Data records
____

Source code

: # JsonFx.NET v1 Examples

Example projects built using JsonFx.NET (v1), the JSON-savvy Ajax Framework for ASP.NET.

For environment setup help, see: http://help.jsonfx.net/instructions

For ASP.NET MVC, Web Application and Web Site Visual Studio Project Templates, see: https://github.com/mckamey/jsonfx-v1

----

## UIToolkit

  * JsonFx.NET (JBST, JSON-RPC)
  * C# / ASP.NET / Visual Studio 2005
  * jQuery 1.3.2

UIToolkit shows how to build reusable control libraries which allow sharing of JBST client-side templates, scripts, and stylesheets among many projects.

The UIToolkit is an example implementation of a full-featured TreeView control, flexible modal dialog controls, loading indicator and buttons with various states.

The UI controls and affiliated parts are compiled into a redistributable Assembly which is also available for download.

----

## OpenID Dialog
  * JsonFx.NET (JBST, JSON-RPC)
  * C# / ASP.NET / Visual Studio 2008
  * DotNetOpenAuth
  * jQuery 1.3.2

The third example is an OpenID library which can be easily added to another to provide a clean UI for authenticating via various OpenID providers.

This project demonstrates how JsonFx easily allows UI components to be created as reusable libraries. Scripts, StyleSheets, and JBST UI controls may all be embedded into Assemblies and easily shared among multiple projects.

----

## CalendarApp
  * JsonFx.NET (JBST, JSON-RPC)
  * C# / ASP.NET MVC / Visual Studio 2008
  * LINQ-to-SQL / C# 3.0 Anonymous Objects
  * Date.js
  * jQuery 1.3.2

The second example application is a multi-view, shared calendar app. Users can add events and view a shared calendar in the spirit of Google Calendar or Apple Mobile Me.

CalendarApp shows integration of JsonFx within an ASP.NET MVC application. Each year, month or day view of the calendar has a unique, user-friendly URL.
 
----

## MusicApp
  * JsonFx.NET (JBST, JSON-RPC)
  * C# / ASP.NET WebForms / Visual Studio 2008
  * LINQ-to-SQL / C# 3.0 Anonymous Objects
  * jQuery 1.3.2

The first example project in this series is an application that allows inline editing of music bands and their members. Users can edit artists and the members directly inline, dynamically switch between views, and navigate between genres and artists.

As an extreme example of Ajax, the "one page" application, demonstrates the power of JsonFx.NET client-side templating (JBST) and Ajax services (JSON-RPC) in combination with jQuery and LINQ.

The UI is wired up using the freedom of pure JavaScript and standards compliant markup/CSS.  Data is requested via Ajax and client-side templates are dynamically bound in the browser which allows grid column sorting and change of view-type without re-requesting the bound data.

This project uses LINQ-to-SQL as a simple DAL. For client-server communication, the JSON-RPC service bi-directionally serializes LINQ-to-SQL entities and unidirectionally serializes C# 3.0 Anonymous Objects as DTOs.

____

Task directions: Filter the data above down to lines with the word "OpenID", and copy them.

Your response:
## OpenID Dialog
The third example is an OpenID library which can be easily added to another to provide a clean UI for authenticating via various OpenID providers.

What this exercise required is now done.